There are so many beaches along the Sacramento River that I can’t begin to name them all. Heck, most of them don’t have names anyway so it wouldn’t do any good to try. Many are only exposed at low tide. Some face the morning sun for young families who need to wrap it up early. Some face the afternoon sun for a good nap and a tan. Discovery Park Beach at the confluence of the American River is packed with people in summer, but several beaches are remote enough to make you feel like you’re a million miles away from everything. The following is my list of personal favorites right now. Tomorrow, who knows?
- My favorite beach on the Sacramento River is an unnamed beach just below Sandy Beach Park near Rio Vista, CA. I call it Castaway Beach because of the lean-tos built out of driftwood and bamboo fronds. My wife would probably call it Corona Beach because being there is like being in a Corona commercial. Strangely enough, we found two Corona bottle caps in the sand after saying to each other that it was just like a Corona commercial. A photo of Cindy and I goofing off on Castaway Beach is in The Sacramento River Boating Guide on page 18. Protected from the almost constant westerly winds by 50 foot high sand dunes, this unusually large beach is only accessible by boat and is littered with driftwood. A short but very steep hike over the dunes leads to huge mysterious mounds of clamshells mixed together in the sand.
- My second favorite beach also has no name, and is about a mile above the Feather River confluence on the left (north) bank. Small on my map (page 154 in the book) but large in person, this beach has gray sand and it’s remote enough to have seen many happy campfires. As a matter of fact, it’s the remoteness of this beach that I find so attractive. Perfect around sunset when a heat wave is in full swing, this beach is shaded by tall, cooling vegetation that separates it from the farmer’s fields behind. Bring the bug spray, though. Mosquitoes love dining al fresco along the upper parts of the river.
- Third on the list is Chicory Bend City Park, just downstream from Sherwood Harbor Resort. This beach is only accessible by boat and by the few locals who are lucky enough to own homes bordering the park. Don’t let the name fool you – there are no facilities here. No BBQ pits, no water, no toilets, no kidding. The park is actually a large river bar formed at the point of Chicory Bend and is covered with enormous trees. The City of Sacramento calls the park an Open Space Preserve. Translation: Land that the city can’t afford to develop but doesn’t want to lose. To be fair, every five to ten years the park will be completely underwater, so any city improvements that aren’t washed away would have to be dug out. The beach itself is not very large and it’s steep, but it faces the afternoon sun for some very good tanning. You feel like you’re a million miles away from the city when in fact you’re just a few yards from suburban Sacramento and only four miles by boat from Old Sac.

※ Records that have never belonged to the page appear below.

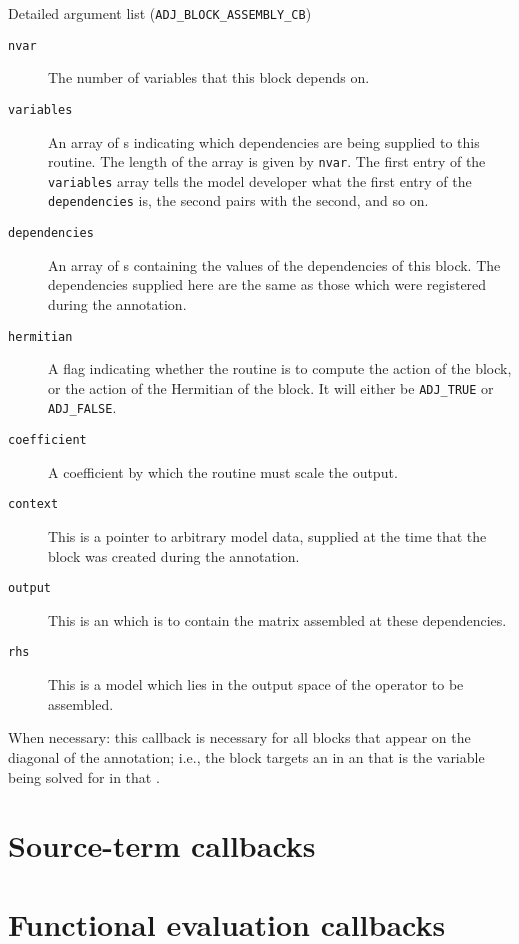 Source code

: \begin{boxwithtitle}{Detailed argument list (\texttt{ADJ_BLOCK_ASSEMBLY_CB})}
\begin{description}
\item[\texttt{nvar}] The number of variables that this block depends on.
\item[\texttt{variables}] An array of s indicating which dependencies are being supplied to this routine. The length of the
array is given by \texttt{nvar}. The first entry of the \texttt{variables} array
tells the model developer what the first entry of the \texttt{dependencies} is, the second pairs with the second, and so on.
\item[\texttt{dependencies}] An array of s containing the values of the dependencies of this block. The dependencies supplied
here are the same as those which were registered during the annotation.
\item[\texttt{hermitian}] A flag indicating whether the routine is to compute the action of the block, or the action of the Hermitian of the
block. It will either be \texttt{ADJ_TRUE} or \texttt{ADJ_FALSE}.
\item[\texttt{coefficient}] A coefficient by which the routine must scale the output.
\item[\texttt{context}] This is a pointer to arbitrary model data, supplied at the time that the block was created during the annotation.
\item[\texttt{output}] This is an  which is to contain the matrix assembled at these dependencies.
\item[\texttt{rhs}] This is a model  which lies in the output space of the operator to be assembled. 
\end{description}
\end{boxwithtitle}

When necessary: this callback is necessary for all blocks that appear on the diagonal of the annotation; i.e., the block
targets an  in an  that is the variable being solved for in that
.

\section{Source-term callbacks}

\section{Functional evaluation callbacks}
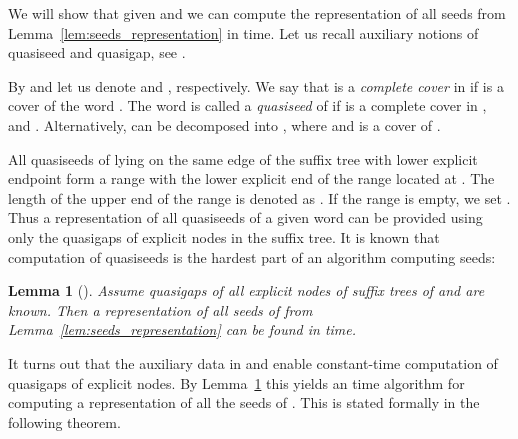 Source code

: \documentclass{article}
\theoremstyle{theorem}
\newtheorem{lemma}{Lemma}
\theoremstyle{definition}
\begin{document}
  We will show that given  and  we can compute the representation
  of all seeds from Lemma~\ref{lem:seeds_representation} in  time.
  Let us recall auxiliary notions of quasiseed and quasigap, see \cite{DBLP:conf/soda/KociumakaKRRW12}.

  By  and  let us denote  and , respectively.
  We say that  is a \emph{complete cover} in  if  is a cover of
  the word .
  The word  is called a \textit{quasiseed} of  if  is a complete cover in ,
   and .
  Alternatively,  can be decomposed into , where  and  is a cover of .

  All quasiseeds of  lying on the same edge of the suffix tree with lower explicit endpoint 
  form a range with the lower explicit end of the range located at .
  The length of the upper end of the range is denoted as .
  If the range is empty, we set .
  Thus a representation of all quasiseeds of a given word can be provided using only 
  the quasigaps of explicit nodes in the suffix tree.
  It is known that computation of quasiseeds is the hardest part of an algorithm computing seeds:

  \begin{lemma}[\cite{DBLP:journals/algorithmica/IliopoulosMP96,DBLP:conf/soda/KociumakaKRRW12}]\label{lem:quasigaps}
    Assume quasigaps of all explicit nodes of suffix trees of  and  are known.
    Then a representation of all seeds of  from Lemma~\ref{lem:seeds_representation}
    can be found in  time.
  \end{lemma}

  It turns out that the auxiliary data in  and  enable constant-time computation
  of quasigaps of explicit nodes.
  By Lemma~\ref{lem:quasigaps} this yields an  time algorithm for computing a representation
  of all the seeds of .
  This is stated formally in the following theorem.
\end{document}
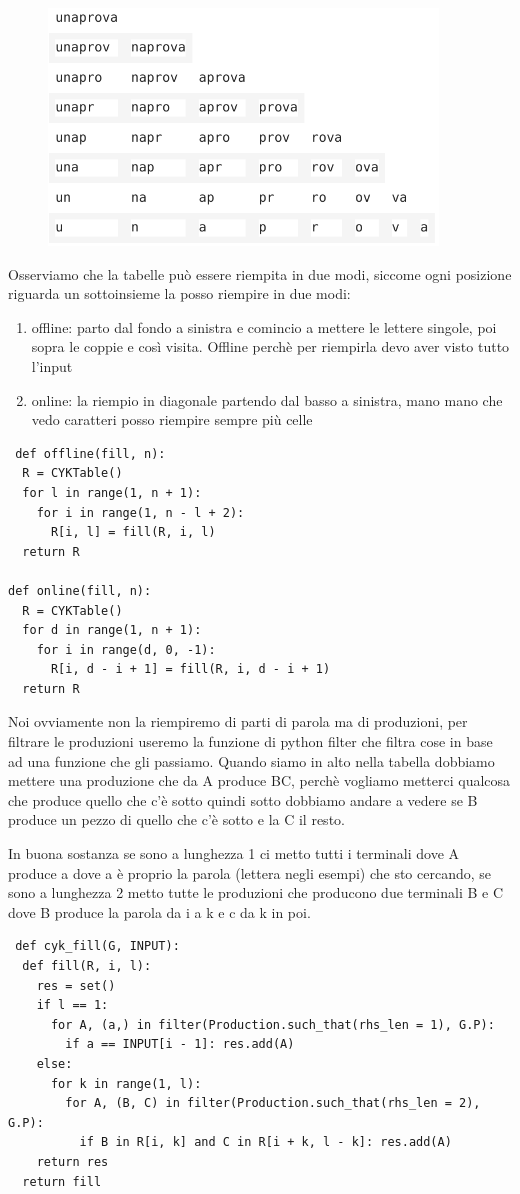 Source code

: \begin{figure}[ht!]
  \centering
  \includegraphics[scale=1]{images/Parsing/tabellaR.png}
\end{figure}


Osserviamo che la tabelle può essere riempita in due modi, siccome ogni posizione riguarda un sottoinsieme la posso riempire in due modi:
\begin{enumerate}
    \item offline: parto dal fondo a sinistra e comincio a mettere le lettere singole, poi sopra le coppie e così visita. Offline perchè per riempirla devo aver visto tutto l'input
    \item online: la riempio in diagonale partendo dal basso a sinistra, mano mano che vedo caratteri posso riempire sempre più celle
\end{enumerate}

\begin{lstlisting}
 def offline(fill, n):
  R = CYKTable()
  for l in range(1, n + 1):
    for i in range(1, n - l + 2): 
      R[i, l] = fill(R, i, l)
  return R 

def online(fill, n):
  R = CYKTable()
  for d in range(1, n + 1):
    for i in range(d, 0, -1):
      R[i, d - i + 1] = fill(R, i, d - i + 1)
  return R
\end{lstlisting}

Noi ovviamente non la riempiremo di parti di parola ma di produzioni, per filtrare le produzioni useremo la funzione di python filter che filtra cose in base ad una funzione che gli passiamo.
Quando siamo in alto nella tabella dobbiamo mettere una produzione che da A produce BC, perchè vogliamo metterci qualcosa che produce quello che c'è sotto quindi sotto dobbiamo andare a vedere se B produce un pezzo di quello che c'è sotto e la C il resto.

In buona sostanza se sono a lunghezza 1 ci metto tutti i terminali dove A produce a dove a è proprio la parola (lettera negli esempi) che sto cercando, se sono a lunghezza 2 metto tutte le produzioni che producono due terminali B e C dove B produce la parola da i a k e c da k in poi.
\begin{lstlisting}
 def cyk_fill(G, INPUT):
  def fill(R, i, l):
    res = set()
    if l == 1:
      for A, (a,) in filter(Production.such_that(rhs_len = 1), G.P): 
        if a == INPUT[i - 1]: res.add(A)
    else:
      for k in range(1, l):
        for A, (B, C) in filter(Production.such_that(rhs_len = 2), G.P):
          if B in R[i, k] and C in R[i + k, l - k]: res.add(A)
    return res
  return fill
\end{lstlisting}

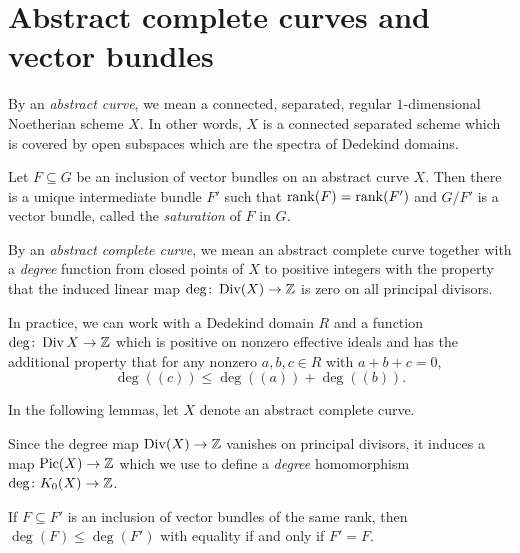 \section{Abstract complete curves and vector bundles}

\begin{definition} \label{def:abstract curve}
By an \emph{abstract curve}, we mean a connected, separated, regular $1$-dimensional Noetherian scheme $X$. In other words, $X$ is a connected separated scheme which is covered by open subspaces which are the spectra of Dedekind domains.
\end{definition}

\begin{definition} \label{def:saturation}
Let $F \subseteq G$ be an inclusion of vector bundles on an abstract curve $X$.
Then there is a unique intermediate bundle $F'$ such that $\rank(F) = \rank(F')$ and $G/F'$ is a vector bundle, called the \emph{saturation} of $F$ in $G$.
\end{definition}


\begin{definition} \label{def:abstract complete curve}
By an \emph{abstract complete curve}, we mean an abstract complete curve
together with a \emph{degree} function from closed points of $X$ to positive integers with the property that the induced linear map $\deg\colon \Div(X) \to \Z$ is zero on all principal divisors.

In practice, we can work with a Dedekind domain $R$ and a function $\deg\colon 
\Div X \to \Z$ which is positive on nonzero effective ideals and has the additional property that for any nonzero $a,b,c \in R$ with $a+b+c=0$, 
\[
\deg((c)) \leq \deg((a)) + \deg((b)).
\]
\end{definition}

In the following lemmas, let $X$ denote an abstract complete curve.

\begin{definition} \label{def:degree map}
Since the degree map $\Div(X) \to \Z$ vanishes on principal divisors, it induces a map $\Pic(X) \to \Z$
which we use to define a \emph{degree} homomorphism $\deg\colon K_0(X) \to \Z$.

If $F \subseteq F'$ is an inclusion of vector bundles of the same rank, then
$\deg(F) \leq \deg(F')$ with equality if and only if $F' = F$.
\end{definition}

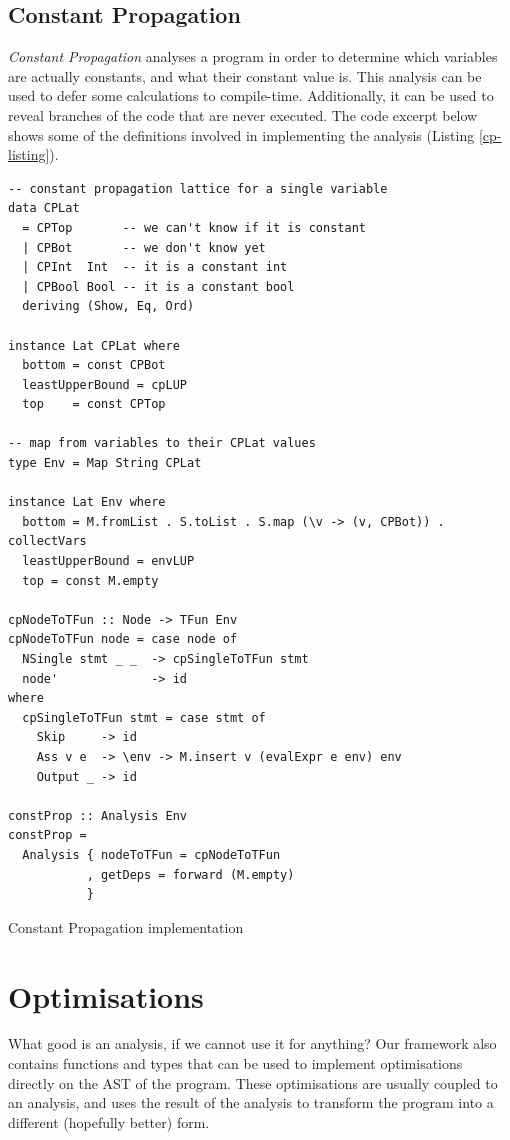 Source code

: \documentclass{article}
\begin{document}
\subsection{Constant Propagation}

\emph{Constant Propagation} analyses a program in order to
determine which variables are actually constants, and what their constant
value is. This analysis can be used to defer some calculations to
compile-time. Additionally, it can be used to reveal branches of the
code that are never executed. The code excerpt below shows some of the definitions involved in implementing the analysis (Listing \ref{cp-listing}).

\begin{listing}[H]
\begin{verbatim}
-- constant propagation lattice for a single variable
data CPLat
  = CPTop       -- we can't know if it is constant
  | CPBot       -- we don't know yet
  | CPInt  Int  -- it is a constant int
  | CPBool Bool -- it is a constant bool
  deriving (Show, Eq, Ord)

instance Lat CPLat where
  bottom = const CPBot
  leastUpperBound = cpLUP
  top    = const CPTop

-- map from variables to their CPLat values
type Env = Map String CPLat

instance Lat Env where
  bottom = M.fromList . S.toList . S.map (\v -> (v, CPBot)) . collectVars
  leastUpperBound = envLUP
  top = const M.empty

cpNodeToTFun :: Node -> TFun Env
cpNodeToTFun node = case node of
  NSingle stmt _ _  -> cpSingleToTFun stmt
  node'             -> id
where
  cpSingleToTFun stmt = case stmt of
    Skip     -> id
    Ass v e  -> \env -> M.insert v (evalExpr e env) env
    Output _ -> id

constProp :: Analysis Env
constProp =
  Analysis { nodeToTFun = cpNodeToTFun
           , getDeps = forward (M.empty)
           }
\end{verbatim}
\caption{Constant Propagation implementation}
\label{cp-listing}
\end{listing}

\section{Optimisations}\label{optimizations}

What good is an analysis, if we cannot use it for anything? Our
framework also contains functions and types that can be used to
implement optimisations directly on the AST of the program. These
optimisations are usually coupled to an analysis, and uses the result of
the analysis to transform the program into a different (hopefully
better) form.
\end{document}
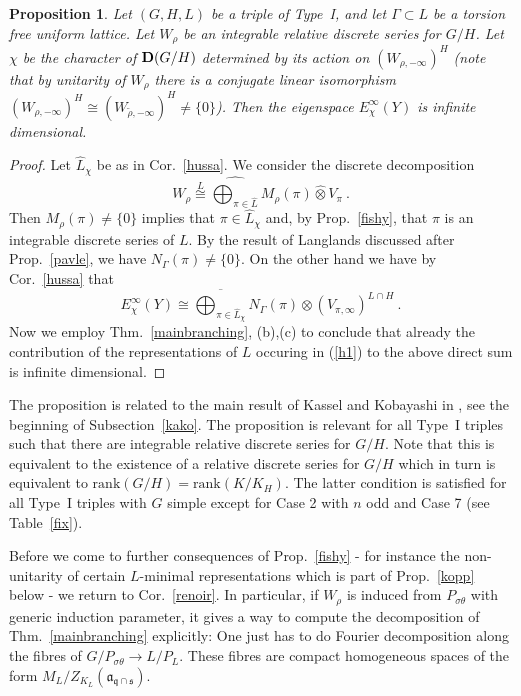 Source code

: \documentclass[10]{amsart}
\newtheorem{pro}[thm]{Proposition}
\theoremstyle{remark}
\theoremstyle{definition}
\numberwithin{equation}{section}
\newcommand{\rank}{\text{rank}}
\newcommand{\gt}{\theta}
\newcommand{\be}{\begin{equation}}
\begin{document}
{\begin{pro}\label{horn}
Let $(G,H,L)$ be a triple of Type~I, and let $\Gamma\subset L$ be a torsion free uniform lattice. Let $W_\rho$ be an integrable relative discrete series for $G/H$.
Let $\chi$ be the character of ${\bf D}(G/H)$ determined by its action on $(W_{\rho,-\infty})^H$ (note that by unitarity of $W_\rho$ there is a conjugate linear isomorphism $(W_{\rho,-\infty})^H\cong (W_{\tilde\rho,-\infty})^H\ne\{0\}$). Then the eigenspace $E^\infty_\chi(Y)$ is infinite dimensional.
\end{pro}

\begin{proof} Let $\widehat L_\chi$ be as in Cor.~\ref{hussa}. We consider the discrete decomposition
\be\label{h1}W_{\rho}\stackrel{L}{\cong}\widehat{\bigoplus_{\pi\in\widehat L}} M_{\rho}(\pi)\hat\otimes V_\pi\  . \end{equation}
Then $ M_{\rho}(\pi)\ne\{0\}$ implies that $\pi\in\widehat L_\chi$ and, by Prop.~\ref{fishy}, that $\pi$ is an integrable discrete series of $L$.
By the result of Langlands discussed after Prop.~\ref{pavle}, we have $N_\Gamma(\pi)\ne\{0\}$. 
On the other hand we have by Cor.~\ref{hussa} that
$${E}_\chi^{\infty}(Y)\cong \overline{\bigoplus_{\pi\in\widehat L_\chi}} N_\Gamma(\pi)\otimes (V_{\pi,\infty})^{L\cap H}\ .$$
Now we employ Thm.~\ref{mainbranching}, (b),(c) to conclude that already the contribution of the representations of $L$ occuring in (\ref{h1}) to the above direct sum is infinite dimensional.
\end{proof}
The proposition is related to the main result of 
Kassel and Kobayashi in \cite{KK2}, see the beginning of Subsection~\ref{kako}.
The proposition is relevant for all Type~I triples such that there are integrable relative discrete series for $G/H$. Note that this is equivalent to the existence of a relative discrete series
for $G/H$ which in turn is equivalent  to $\rank(G/H)=\rank (K/K_H)$. The latter condition is satisfied for all Type~I triples with $G$ simple except for Case 2 with $n$ odd and Case 7 (see Table~\ref{fix}).


Before we come to further consequences of Prop.~\ref{fishy} - for instance the  non-unitarity of certain $L$-minimal representations which is part of Prop.~\ref{kopp} below -
we return to Cor.~\ref{renoir}. In particular, if $W_\rho$ is induced from $P_{\sigma\gt}$ with generic induction parameter, it gives a way to compute the decomposition of 
Thm.~\ref{mainbranching} explicitly: One just has to do Fourier decomposition along the fibres of $G/P_{\sigma\theta}\rightarrow L/P_L$. These fibres are compact homogeneous
spaces of the form $M_L/Z_{K_L}({\mathfrak a}_{{\mathfrak q}\cap{\mathfrak s}})$.

}
\end{document}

- Number four is one more Unnamed Beach, located just across the river from Sacramento Marina’s harbor entrance. I call it The Locks. (One of these days one of my beach names has got to catch on.) Once upon a time, this beach was actually the entrance channel to the Port of Sacramento’s Navigation Locks. The locks were last used by boaters in 1987 and they were officially decommissioned in 1991. Afterward, the channel was allowed to silt in. The beach is only accessible by boat but unfortunately the sand isn’t exposed until summer is in full swing. Very easy to reach from any of the boat launches in Sacramento, it’s a fun place for kids to explore the small patch of woods behind. Caution: the river just offshore is deceptively deep and strong.
- Finally, we have Potluck Beach on the American River, located on the left (south) bank one mile upstream of the river’s junction with the Sacramento. Mostly grassy and easy to miss, Potluck Beach is the epicenter of Potluck Weekend, Sacramento’s premier on-the-water boating party. It’s not much of a swimming beach because the water is sooo cold, but it is one of the few reliable stretches of sand on the American River where you can beach a boat. It’s also deep enough for large boats to be tied to shore without their propellers hitting bottom, as demonstrated by the various groups that hold picnics here.
Those are my top five, but there are many, many more beaches along the Sacramento River that I haven’t mentioned. I’m sure everyone has their own list of favorites. One of the best parts about playing on the water is just getting out and discovering your own personal hidden paradise. Maybe while trolling the river for salmon or stripers one day, you’ll glance toward shore and wonder if that little spot of sand over there is any good. Some will be duds and some will be keepers. But happy hunting! And possibly one day we will compare notes over an afternoon beer on a stretch of sand that is magically out of the wind.